I sprayed a couple coats of dullcoat on the outside of the domes also painted the inner domes transparent orange and dulcoated over that.

I did light the hangar bay but kinda messed it up. I forgot to light block the hangar floor so the led that lights the fantail glows through the hanger floor just inside the doors. It kinda looks like a flood light aimed at the floor. you can see it in this pic.











You can also see the flashing lights towards front end of the hangar. I'll just tell folks that those are warning lights that a shuttle craft is approaching.
By the time I realized what I had done, it was already assembled and painted, no way was I going to tear it all apart to fix it.

The hangar was a tight fit with the lights, mostly because of the excess wire. they designed in enough space in front of the hangar for the wires
but it was still tight
Also make sure that you trim out the center part of the observation thingie over the hangar door or the flat led that goes there won't have enough room.


----------



## ClubTepes

jaws62666 said:


> Great job:thumbsup: How did you frost your outer nacelle domes. I sprayed matte coat inside one and it is way too foggy with hot spots seen when lit. Im thinking of just dipping it in clear orange. Also did you light the hangar with the light kit, and how did you approach fitting the hangar with the lights in it


Spraying dullcote on the inside of the domes can be tricky as it can 'pool' very quickly in there.

I suggest fine steel wool for the inside and dullcote on the outside.

For those thinking of tinting your domes 'amber', obviously you can use Tamiya if you like. 

But if you don't have a LHS that carries Tamiya, I've had good luck experimenting using food coloring with 'future'.
Both available at your LGS (local grocery store) 
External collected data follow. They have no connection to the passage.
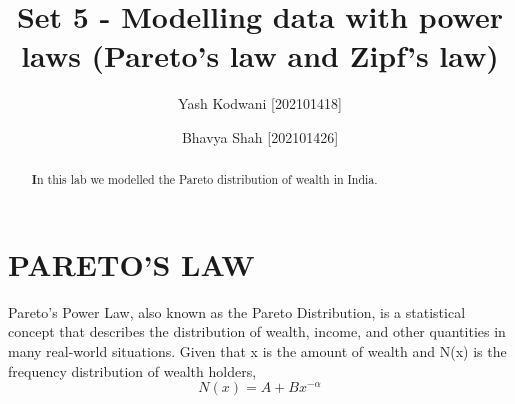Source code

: \documentclass[aps,twocolumn,10pt,reprint]{revtex4}
\newcommand{\be}{\begin{equation}}
\newcommand{\ee}{\end{equation}}
\begin{document}
\title{Set 5 - Modelling data with power laws (Pareto’s law and Zipf’s law)}

\author{Yash Kodwani [202101418]}
\author{Bhavya Shah [202101426]}

\begin{abstract}

\textbf In this lab we modelled the Pareto
distribution of wealth in India.
\end{abstract}



\maketitle


\section{PARETO'S LAW}

Pareto's Power Law, also known as the Pareto Distribution, is a statistical concept that describes the distribution of wealth, income, and other quantities in many real-world situations. Given that x is the amount of wealth and N(x) is the frequency distribution of wealth holders,
\\
\be\label{Eq:Logisticeq}
N(x) = A+Bx^{-\alpha}
\ee
\\
\end{document}
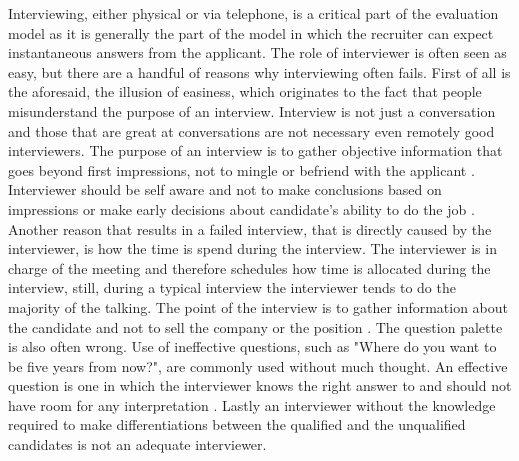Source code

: \documentclass[11pt,a4paper,oneside,article]{memoir}
\begin{document}
Interviewing, either physical or via telephone, is a critical part of the evaluation model as it is generally the part of the model in which the recruiter can expect instantaneous answers from the applicant. The role of interviewer is often seen as easy, but there are a handful of reasons why interviewing often fails. First of all is the aforesaid, the illusion of easiness, which originates to the fact that people misunderstand the purpose of an interview. Interview is not just a conversation and those that are great at conversations are not necessary even remotely good interviewers. The purpose of an interview is to gather objective information that goes beyond first impressions, not to mingle or befriend with the applicant \cite[p.~6]{camp:book}. Interviewer should be self aware and not to make conclusions based on impressions or make early decisions about candidate's ability to do the job \cite[p.~5-7]{camp:book}. Another reason that results in a failed interview, that is directly caused by the interviewer, is how the time is spend during the interview. The interviewer is in charge of the meeting and therefore schedules how time is allocated during the interview, still, during a typical interview the interviewer tends to do the majority of the talking. The point of the interview is to gather information about the candidate and not to sell the company or the position \cite[p.~9]{camp:book}. The question palette is also often wrong. Use of ineffective questions, such as "Where do you want to be five years from now?", are commonly used without much thought. An effective question is one in which the interviewer knows the right answer to and should not have room for any interpretation \cite[p.~10]{camp:book}. Lastly an interviewer without the knowledge required to make differentiations between the qualified and the unqualified candidates is not an adequate interviewer. \cite[p.~5-11]{camp:book}

\end{document}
The dye doesn't fade and you can mix your own colors.


----------



## Ggg300

I used the AS2 from Tamiya, thought it might be a little dark at first, but I'm really happy with how it turned out. Also used Steel wool on the inside of the outer dome and on the inner dome. Then dulcoat on the outside when it was all assembled.


----------



## Gary7

Ggg300 said:


> I used the AS2 from Tamiya, thought it might be a little dark at first, but I'm really happy with how it turned out. Also used Steel wool on the inside of the outer dome and on the inner dome. Then dulcoat on the outside when it was all assembled.
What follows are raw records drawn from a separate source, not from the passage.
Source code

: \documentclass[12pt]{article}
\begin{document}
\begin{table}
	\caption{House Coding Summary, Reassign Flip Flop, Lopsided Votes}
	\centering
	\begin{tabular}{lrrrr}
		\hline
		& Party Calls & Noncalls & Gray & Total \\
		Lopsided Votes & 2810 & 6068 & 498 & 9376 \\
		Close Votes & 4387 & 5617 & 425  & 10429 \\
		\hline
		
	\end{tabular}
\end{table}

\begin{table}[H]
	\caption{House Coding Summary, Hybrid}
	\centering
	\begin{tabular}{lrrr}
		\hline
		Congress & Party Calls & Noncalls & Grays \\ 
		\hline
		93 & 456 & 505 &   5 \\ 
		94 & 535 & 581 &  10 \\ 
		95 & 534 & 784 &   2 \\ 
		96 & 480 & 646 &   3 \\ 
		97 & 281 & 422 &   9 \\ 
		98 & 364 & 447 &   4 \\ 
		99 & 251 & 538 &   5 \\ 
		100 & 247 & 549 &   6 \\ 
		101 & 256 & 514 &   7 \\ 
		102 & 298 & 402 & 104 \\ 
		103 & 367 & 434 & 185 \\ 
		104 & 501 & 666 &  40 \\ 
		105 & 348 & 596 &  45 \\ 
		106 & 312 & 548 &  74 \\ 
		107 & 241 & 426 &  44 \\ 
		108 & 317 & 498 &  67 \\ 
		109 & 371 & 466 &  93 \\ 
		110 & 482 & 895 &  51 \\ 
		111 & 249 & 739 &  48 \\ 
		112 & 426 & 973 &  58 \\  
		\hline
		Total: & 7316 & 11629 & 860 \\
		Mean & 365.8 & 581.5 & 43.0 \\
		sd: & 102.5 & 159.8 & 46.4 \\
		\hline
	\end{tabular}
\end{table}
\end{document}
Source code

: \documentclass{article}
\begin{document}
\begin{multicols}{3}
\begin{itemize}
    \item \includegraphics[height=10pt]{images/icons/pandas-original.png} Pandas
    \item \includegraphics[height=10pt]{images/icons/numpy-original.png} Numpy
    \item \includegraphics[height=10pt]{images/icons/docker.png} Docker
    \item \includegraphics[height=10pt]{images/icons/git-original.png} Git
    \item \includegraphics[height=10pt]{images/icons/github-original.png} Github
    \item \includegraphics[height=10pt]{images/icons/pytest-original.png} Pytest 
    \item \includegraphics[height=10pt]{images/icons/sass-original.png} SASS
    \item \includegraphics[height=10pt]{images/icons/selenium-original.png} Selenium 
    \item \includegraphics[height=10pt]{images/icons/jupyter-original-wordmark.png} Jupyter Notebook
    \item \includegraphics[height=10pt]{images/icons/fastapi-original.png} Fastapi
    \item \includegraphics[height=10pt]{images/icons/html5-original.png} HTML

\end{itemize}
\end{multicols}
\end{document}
Awesome, got some more pics? Nice looking Serenity, too.


----------



## RossW

Ggg300 said:


> I used the AS2 from Tamiya, thought it might be a little dark at first, but I'm really happy with how it turned out. Also used Steel wool on the inside of the outer dome and on the inner dome. Then dulcoat on the outside when it was all assembled.


Looks great!


----------



## Ggg300

Ggg300 said:


> I used the AS2 from Tamiya, thought it might be a little dark at first, but I'm really happy with how it turned out. Also used Steel wool on the inside of the outer dome and on the inner dome. Then dulcoat on the outside when it was all assembled.


Thanks, can't take credit for Serenity, that's the Little Damn Heroes Maquette, but I really like her. Here's a few more pics, one from behind and above, the other of the shuttle deck. Didn't get the red lines on top of the hull as straight as I'd like, but still overall happy with the result.


----------



## Proper2

Ggg300 said:


> Thanks, can't take credit for Serenity, that's the Little Damn Heroes Maquette, but I really like her. Here's a few more pics, one from behind and above, the other of the shuttle deck. Didn't get the red lines on top of the hull as straight as I'd like, but still overall happy with the result.
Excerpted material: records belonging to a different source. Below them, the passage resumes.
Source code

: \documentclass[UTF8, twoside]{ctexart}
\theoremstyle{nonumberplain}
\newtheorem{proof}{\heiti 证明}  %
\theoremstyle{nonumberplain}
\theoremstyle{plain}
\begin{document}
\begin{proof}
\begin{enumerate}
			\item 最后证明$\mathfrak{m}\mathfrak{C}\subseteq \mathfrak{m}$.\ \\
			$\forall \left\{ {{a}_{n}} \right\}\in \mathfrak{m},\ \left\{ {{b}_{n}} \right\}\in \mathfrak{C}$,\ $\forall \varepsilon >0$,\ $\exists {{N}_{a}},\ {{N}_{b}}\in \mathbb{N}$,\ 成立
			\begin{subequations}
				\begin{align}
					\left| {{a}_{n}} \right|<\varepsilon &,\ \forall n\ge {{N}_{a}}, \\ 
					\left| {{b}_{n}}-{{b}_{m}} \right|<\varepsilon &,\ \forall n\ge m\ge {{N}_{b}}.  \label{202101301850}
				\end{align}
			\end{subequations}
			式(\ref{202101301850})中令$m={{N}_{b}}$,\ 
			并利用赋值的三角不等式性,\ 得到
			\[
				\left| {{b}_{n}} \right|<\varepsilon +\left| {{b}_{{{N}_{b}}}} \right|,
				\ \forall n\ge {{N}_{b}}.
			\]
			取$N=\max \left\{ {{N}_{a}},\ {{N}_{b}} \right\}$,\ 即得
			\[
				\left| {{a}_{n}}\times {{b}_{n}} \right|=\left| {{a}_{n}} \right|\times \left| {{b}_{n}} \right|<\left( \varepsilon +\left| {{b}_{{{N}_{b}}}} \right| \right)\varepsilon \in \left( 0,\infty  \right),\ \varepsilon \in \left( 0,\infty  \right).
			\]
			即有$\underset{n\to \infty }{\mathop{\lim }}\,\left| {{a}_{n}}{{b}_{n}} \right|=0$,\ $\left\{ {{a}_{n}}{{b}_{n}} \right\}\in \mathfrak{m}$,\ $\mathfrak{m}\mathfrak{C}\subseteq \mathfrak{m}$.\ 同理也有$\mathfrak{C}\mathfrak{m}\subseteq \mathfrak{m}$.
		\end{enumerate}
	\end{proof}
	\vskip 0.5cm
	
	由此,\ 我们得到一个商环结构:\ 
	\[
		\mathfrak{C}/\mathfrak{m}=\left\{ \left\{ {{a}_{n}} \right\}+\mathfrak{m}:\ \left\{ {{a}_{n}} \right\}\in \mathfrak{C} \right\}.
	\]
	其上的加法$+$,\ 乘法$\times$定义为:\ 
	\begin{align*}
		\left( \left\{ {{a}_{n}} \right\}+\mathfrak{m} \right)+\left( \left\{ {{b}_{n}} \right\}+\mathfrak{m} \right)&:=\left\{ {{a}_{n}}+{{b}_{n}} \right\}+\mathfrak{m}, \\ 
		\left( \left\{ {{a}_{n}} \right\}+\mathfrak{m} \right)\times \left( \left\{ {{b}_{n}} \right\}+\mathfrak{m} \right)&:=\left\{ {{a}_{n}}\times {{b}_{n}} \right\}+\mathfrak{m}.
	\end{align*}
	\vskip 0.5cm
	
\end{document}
Very nice. That shuttle bay looks awesome! I wish I can get my hands on a 1:350 Galileo for my MR E even though the bay doors are shut.


----------



## Prowler901

That is a really fantastic looking build Ggg. Nice work on the shuttle bay too. :thumbsup:


----------



## Tiberious

As it doesn't appear that the Walmart Concrete nor the Ace Shady Cove are rattle can available this is a great thread for us airbrush challenged builders so please keep 'em coming! Also, if I'm wrong about the lack of rattle can availability please let me know. I want to do a trial run on a K7 Space Station to see how it works out.

Thanks!

Tib


----------



## Gary7

Ggg300 said:


> I used the AS2 from Tamiya, thought it might be a little dark at first, but I'm really happy with how it turned out. Also used Steel wool on the inside of the outer dome and on the inner dome. Then dulcoat on the outside when it was all assembled.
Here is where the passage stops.